Stored data entries:
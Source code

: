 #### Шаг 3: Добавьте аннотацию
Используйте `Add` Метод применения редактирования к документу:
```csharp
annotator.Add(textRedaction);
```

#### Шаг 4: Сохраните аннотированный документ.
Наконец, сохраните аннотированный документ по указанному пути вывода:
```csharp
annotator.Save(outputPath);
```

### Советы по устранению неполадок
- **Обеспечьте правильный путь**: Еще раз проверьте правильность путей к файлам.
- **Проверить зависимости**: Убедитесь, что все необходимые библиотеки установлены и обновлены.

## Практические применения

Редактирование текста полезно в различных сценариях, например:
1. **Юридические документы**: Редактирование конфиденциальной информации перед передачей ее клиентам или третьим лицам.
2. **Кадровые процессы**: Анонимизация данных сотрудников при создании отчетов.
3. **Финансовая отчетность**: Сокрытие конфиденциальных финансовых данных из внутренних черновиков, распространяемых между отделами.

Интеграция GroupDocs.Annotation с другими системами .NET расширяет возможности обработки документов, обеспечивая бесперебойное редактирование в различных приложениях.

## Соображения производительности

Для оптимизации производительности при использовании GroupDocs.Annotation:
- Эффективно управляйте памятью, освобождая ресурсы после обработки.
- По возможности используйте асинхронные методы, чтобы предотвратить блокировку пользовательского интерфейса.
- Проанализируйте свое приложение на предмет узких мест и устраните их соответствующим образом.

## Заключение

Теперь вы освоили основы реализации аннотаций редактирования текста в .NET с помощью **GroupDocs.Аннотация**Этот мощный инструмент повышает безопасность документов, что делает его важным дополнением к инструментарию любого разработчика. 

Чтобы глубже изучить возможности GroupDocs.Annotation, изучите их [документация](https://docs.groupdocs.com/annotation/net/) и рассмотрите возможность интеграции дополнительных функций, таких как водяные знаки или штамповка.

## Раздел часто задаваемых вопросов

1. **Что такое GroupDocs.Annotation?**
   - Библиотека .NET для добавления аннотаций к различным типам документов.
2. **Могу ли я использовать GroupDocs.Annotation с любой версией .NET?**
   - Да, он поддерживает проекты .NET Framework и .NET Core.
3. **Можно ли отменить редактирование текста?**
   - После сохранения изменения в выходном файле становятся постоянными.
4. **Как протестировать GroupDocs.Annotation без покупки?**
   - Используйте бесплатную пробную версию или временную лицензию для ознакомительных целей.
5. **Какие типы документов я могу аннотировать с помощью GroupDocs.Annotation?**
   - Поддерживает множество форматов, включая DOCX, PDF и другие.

- [WHAT THIS TASK INVOLVES]
Only a number is wanted. Count the lines of the data that contain "редактирования".

- [OUTPUT]
2